• [Instructions for the task]: What lines below include the string "extended"? Pick them out and copy them.

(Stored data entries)
■ ■ ■
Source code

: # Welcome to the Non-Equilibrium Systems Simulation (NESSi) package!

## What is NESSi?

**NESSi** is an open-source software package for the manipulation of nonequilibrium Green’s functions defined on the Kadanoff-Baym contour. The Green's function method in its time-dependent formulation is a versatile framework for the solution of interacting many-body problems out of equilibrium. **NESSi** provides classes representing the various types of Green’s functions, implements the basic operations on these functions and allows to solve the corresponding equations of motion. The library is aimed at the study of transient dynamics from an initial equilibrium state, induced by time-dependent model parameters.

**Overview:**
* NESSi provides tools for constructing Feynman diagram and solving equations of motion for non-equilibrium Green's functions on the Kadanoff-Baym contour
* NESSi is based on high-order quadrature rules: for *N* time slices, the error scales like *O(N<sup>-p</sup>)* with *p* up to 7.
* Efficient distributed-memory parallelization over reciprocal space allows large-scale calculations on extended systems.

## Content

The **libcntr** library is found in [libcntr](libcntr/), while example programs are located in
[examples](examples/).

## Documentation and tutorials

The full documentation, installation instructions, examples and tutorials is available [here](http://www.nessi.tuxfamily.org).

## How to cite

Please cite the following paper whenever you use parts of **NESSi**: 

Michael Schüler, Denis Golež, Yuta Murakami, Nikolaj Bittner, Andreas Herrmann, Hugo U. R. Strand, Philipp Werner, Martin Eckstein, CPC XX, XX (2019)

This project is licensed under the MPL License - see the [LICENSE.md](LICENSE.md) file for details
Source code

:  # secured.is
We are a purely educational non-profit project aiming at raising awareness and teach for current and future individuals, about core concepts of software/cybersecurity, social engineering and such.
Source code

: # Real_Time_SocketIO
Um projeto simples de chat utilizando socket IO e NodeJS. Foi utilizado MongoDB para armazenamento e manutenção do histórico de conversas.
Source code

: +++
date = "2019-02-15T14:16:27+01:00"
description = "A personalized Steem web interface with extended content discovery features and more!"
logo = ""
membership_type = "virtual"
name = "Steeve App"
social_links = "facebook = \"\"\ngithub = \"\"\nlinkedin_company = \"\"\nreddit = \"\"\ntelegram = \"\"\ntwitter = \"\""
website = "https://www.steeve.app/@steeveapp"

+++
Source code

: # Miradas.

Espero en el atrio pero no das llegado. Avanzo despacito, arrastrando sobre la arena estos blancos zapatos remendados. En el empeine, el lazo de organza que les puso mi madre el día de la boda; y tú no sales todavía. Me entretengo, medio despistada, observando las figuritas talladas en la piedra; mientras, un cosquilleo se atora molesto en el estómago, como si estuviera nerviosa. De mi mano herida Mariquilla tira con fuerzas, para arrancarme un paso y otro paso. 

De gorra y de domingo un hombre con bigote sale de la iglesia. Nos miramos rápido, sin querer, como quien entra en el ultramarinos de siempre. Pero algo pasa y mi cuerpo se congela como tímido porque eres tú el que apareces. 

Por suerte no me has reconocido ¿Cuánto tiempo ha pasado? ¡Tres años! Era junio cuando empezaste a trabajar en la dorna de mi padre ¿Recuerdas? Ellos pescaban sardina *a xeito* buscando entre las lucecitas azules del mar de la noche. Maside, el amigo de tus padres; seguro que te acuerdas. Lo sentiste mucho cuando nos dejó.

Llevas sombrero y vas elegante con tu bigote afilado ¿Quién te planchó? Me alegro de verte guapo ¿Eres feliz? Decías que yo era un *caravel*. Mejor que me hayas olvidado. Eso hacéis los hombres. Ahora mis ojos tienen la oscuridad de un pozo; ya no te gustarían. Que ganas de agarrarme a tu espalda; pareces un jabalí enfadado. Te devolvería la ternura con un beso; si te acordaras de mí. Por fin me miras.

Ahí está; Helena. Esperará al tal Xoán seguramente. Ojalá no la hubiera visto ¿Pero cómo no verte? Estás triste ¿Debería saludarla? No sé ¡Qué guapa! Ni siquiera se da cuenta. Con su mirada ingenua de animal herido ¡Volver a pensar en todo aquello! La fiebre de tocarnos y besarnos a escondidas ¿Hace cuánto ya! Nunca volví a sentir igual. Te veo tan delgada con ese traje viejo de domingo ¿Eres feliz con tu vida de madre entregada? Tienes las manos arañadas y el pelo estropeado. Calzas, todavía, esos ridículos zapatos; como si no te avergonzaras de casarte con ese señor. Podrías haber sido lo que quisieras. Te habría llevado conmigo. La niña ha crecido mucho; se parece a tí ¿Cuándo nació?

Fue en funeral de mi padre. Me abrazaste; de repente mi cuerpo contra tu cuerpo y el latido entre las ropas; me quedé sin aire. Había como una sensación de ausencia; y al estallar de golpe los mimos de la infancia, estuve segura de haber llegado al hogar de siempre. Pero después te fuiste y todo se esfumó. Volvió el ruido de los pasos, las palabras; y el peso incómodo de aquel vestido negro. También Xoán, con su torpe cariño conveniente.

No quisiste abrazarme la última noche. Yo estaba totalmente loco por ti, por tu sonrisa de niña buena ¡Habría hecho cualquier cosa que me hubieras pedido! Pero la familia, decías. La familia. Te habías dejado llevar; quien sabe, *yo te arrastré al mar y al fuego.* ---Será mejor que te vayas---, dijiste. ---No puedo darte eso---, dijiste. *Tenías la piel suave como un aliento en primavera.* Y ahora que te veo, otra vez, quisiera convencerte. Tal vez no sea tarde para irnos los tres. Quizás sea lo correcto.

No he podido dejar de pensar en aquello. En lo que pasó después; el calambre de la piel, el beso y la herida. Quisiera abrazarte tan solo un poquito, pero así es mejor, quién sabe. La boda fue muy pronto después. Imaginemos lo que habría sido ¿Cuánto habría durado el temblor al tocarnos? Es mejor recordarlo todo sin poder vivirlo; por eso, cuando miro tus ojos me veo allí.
■ ■ ■
• [Response to this task]:
* Efficient distributed-memory parallelization over reciprocal space allows large-scale calculations on extended systems.
description = "A personalized Steem web interface with extended content discovery features and more!"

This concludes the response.